=== TASK INSTRUCTIONS ===
Scan the records below and copy every line that contains the string "last".

═════ MATERIAL TO PROCESS ═════

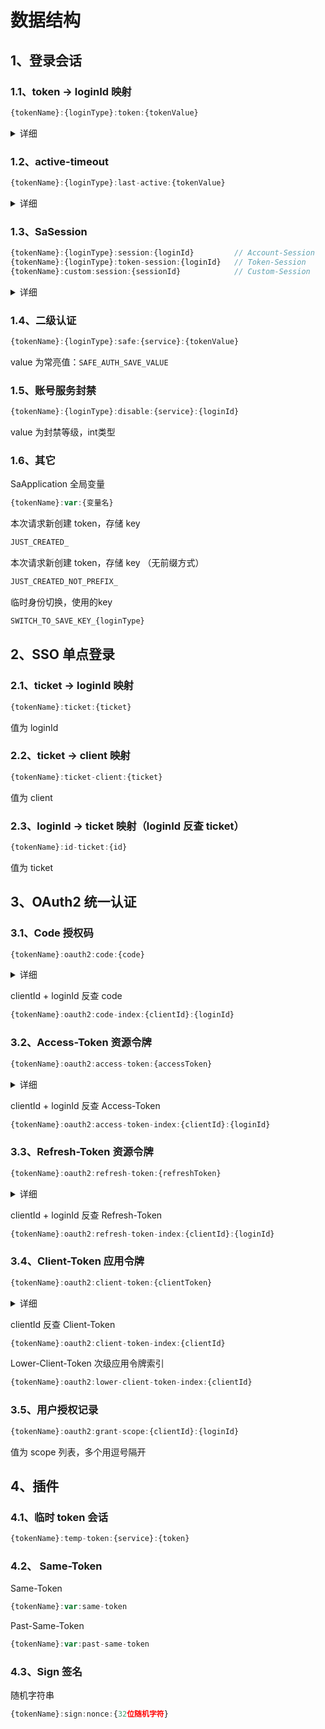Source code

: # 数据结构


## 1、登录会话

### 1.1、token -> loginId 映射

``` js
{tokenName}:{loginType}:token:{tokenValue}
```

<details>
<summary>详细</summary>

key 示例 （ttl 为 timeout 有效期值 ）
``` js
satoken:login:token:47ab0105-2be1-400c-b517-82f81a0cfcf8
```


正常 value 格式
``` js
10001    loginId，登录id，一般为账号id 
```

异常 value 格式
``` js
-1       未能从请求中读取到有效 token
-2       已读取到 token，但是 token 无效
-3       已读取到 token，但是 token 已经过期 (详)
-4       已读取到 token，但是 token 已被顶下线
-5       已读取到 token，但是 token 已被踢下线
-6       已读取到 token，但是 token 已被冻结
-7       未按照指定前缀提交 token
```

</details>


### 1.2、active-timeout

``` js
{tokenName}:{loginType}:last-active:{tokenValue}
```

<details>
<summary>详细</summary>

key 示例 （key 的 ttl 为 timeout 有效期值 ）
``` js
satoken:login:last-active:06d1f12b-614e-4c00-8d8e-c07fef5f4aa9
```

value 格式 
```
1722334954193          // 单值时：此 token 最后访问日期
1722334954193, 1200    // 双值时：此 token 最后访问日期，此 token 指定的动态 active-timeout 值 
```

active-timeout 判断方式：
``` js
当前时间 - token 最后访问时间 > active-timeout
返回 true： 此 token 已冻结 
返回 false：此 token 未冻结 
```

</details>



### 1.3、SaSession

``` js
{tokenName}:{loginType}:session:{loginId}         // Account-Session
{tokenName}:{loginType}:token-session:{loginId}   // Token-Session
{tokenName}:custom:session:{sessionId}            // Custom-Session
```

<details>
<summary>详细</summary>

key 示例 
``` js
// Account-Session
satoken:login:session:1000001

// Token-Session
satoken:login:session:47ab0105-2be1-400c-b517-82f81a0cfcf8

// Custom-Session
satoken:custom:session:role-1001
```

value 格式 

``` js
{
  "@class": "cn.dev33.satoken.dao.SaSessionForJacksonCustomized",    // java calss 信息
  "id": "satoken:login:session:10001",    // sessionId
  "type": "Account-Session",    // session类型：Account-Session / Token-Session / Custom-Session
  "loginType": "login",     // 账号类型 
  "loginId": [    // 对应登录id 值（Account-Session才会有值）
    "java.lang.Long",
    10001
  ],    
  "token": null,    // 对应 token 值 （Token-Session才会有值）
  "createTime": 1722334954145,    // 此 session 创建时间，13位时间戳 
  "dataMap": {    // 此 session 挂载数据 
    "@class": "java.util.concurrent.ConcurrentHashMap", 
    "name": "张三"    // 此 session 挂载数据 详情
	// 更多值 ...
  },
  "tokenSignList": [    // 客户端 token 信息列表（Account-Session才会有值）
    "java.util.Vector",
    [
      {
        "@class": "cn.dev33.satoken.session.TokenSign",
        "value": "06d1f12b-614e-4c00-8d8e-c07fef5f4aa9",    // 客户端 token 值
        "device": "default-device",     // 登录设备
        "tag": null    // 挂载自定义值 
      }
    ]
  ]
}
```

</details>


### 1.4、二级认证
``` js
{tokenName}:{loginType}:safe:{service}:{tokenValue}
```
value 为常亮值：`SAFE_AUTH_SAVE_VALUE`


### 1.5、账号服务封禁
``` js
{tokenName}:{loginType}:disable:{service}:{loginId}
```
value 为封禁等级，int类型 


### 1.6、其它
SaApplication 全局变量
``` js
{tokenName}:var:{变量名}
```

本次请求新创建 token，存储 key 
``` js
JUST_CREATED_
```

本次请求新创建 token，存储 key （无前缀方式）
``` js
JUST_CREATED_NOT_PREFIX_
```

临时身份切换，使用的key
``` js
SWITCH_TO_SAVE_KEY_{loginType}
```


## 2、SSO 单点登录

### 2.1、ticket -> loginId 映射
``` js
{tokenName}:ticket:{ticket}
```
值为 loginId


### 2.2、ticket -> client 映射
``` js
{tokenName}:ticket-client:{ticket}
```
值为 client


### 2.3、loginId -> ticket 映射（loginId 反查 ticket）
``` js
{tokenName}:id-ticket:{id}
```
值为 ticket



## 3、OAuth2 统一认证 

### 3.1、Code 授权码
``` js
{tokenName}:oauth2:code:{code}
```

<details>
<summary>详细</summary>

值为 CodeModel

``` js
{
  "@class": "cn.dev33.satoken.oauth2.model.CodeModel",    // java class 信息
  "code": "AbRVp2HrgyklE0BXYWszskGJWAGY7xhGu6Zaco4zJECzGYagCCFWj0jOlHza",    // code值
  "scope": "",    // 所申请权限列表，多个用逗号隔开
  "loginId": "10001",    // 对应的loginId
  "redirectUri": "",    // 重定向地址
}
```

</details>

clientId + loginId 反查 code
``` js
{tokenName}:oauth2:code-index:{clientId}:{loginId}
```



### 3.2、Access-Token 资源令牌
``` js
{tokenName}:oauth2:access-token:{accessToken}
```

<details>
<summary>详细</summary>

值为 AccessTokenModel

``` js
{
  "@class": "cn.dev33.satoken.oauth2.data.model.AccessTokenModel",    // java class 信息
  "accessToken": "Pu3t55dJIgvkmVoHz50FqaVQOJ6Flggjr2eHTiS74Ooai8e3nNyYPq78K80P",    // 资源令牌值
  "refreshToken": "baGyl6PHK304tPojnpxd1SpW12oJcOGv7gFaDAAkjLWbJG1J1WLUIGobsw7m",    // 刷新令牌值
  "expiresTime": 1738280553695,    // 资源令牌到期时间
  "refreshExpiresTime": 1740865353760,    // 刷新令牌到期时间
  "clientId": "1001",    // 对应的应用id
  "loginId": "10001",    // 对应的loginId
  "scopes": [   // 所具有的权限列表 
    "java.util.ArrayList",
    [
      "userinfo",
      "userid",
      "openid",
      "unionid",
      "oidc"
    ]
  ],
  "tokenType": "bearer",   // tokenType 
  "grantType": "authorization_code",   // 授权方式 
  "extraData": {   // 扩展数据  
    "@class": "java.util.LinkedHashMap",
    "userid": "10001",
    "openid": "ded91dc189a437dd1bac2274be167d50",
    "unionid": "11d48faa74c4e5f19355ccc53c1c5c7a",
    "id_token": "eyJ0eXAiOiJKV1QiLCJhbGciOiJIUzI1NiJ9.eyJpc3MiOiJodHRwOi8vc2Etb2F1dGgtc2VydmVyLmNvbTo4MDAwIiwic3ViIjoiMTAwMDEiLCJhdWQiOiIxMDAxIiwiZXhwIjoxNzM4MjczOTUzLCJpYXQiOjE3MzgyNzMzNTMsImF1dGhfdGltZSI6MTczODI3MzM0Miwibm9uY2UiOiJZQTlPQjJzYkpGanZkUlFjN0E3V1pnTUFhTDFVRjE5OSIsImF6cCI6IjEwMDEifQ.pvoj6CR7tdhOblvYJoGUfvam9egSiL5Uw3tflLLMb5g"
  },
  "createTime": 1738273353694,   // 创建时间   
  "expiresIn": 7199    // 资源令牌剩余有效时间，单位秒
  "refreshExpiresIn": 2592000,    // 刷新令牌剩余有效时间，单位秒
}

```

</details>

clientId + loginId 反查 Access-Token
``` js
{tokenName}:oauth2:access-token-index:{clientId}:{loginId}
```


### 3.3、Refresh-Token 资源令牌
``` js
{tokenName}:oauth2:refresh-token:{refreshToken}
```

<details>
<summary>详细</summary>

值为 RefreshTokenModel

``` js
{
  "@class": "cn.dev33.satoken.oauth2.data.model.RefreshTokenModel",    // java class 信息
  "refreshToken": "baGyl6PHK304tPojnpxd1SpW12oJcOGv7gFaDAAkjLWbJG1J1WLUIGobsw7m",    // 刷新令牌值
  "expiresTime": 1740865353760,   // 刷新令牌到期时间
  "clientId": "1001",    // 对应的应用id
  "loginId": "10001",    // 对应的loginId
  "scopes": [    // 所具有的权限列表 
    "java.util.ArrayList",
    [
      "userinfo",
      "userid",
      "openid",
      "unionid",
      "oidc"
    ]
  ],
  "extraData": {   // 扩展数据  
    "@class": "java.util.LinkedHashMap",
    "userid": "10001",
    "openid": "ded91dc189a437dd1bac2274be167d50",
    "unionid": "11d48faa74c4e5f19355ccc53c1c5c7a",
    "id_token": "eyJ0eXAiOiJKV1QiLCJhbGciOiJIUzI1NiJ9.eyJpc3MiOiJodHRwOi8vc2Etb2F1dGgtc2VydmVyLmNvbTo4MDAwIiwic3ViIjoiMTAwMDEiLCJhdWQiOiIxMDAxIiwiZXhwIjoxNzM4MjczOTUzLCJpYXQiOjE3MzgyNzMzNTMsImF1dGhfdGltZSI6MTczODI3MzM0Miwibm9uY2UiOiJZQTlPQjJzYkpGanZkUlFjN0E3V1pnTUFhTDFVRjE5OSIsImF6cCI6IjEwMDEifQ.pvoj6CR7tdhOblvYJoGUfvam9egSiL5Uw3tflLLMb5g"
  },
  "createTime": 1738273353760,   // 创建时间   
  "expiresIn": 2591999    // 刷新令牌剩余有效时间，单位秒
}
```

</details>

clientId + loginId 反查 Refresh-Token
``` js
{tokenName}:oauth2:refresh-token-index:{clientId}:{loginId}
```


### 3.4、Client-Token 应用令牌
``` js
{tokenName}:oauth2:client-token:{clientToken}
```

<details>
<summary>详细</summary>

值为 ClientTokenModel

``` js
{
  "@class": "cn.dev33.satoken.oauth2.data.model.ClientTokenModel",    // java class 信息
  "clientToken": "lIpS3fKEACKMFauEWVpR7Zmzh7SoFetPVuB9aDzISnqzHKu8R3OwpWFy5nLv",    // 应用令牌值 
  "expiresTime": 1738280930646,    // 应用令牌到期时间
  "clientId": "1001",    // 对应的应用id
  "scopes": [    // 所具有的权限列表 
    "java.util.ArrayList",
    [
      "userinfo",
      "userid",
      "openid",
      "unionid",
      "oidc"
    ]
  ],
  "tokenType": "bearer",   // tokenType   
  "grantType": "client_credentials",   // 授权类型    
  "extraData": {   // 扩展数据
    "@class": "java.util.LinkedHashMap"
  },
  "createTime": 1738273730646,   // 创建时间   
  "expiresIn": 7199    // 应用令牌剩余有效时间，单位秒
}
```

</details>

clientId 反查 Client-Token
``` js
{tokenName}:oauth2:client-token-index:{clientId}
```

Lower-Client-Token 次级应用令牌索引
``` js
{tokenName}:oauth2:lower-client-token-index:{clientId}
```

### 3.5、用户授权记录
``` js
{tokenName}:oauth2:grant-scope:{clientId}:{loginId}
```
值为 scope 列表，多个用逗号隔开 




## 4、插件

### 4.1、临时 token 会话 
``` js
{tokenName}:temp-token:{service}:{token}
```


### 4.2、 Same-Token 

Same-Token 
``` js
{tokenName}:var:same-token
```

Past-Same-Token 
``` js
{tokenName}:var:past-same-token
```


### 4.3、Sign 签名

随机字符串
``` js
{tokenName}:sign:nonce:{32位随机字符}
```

═════

=== SOLUTION FOR THIS TASK ===
{tokenName}:{loginType}:last-active:{tokenValue}
satoken:login:last-active:06d1f12b-614e-4c00-8d8e-c07fef5f4aa9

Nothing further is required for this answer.